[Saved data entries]
+-------+
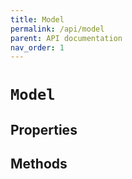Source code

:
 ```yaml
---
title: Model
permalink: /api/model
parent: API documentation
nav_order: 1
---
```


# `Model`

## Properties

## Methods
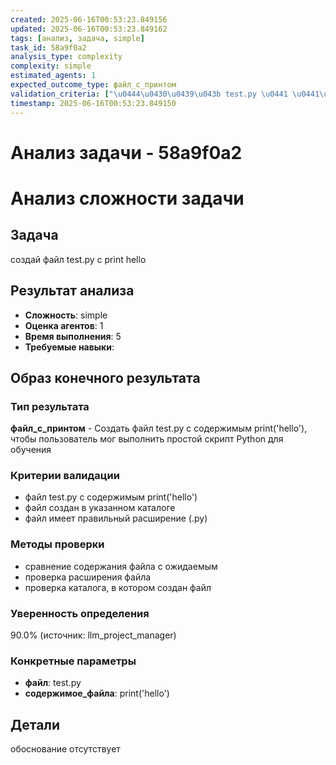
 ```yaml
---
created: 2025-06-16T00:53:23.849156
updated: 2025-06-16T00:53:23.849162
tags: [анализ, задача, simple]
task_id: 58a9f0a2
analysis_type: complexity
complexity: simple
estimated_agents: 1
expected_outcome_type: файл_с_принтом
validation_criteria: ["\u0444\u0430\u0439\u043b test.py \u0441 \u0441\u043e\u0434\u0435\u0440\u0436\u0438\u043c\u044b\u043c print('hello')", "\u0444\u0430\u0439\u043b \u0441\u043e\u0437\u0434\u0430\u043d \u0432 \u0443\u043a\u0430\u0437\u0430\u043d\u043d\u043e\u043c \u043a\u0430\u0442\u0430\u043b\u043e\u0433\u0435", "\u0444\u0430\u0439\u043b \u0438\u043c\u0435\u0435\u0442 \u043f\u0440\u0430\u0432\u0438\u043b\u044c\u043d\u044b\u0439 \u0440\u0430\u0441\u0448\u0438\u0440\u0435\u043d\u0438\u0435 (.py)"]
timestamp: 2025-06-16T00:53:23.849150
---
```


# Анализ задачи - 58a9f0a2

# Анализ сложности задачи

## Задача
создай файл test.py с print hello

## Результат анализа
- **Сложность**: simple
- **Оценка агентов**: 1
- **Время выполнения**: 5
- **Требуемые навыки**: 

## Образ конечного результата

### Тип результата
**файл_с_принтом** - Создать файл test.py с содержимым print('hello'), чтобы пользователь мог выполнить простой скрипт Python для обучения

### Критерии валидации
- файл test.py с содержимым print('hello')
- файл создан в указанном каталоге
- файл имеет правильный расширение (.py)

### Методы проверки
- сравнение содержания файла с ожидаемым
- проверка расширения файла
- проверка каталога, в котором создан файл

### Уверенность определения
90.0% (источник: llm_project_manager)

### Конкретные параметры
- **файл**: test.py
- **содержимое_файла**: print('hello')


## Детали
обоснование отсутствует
+-------+
Assignment: In the records above, find each line holding "simple" and copy it.

Answer box:
tags: [анализ, задача, simple]
complexity: simple
- **Сложность**: simple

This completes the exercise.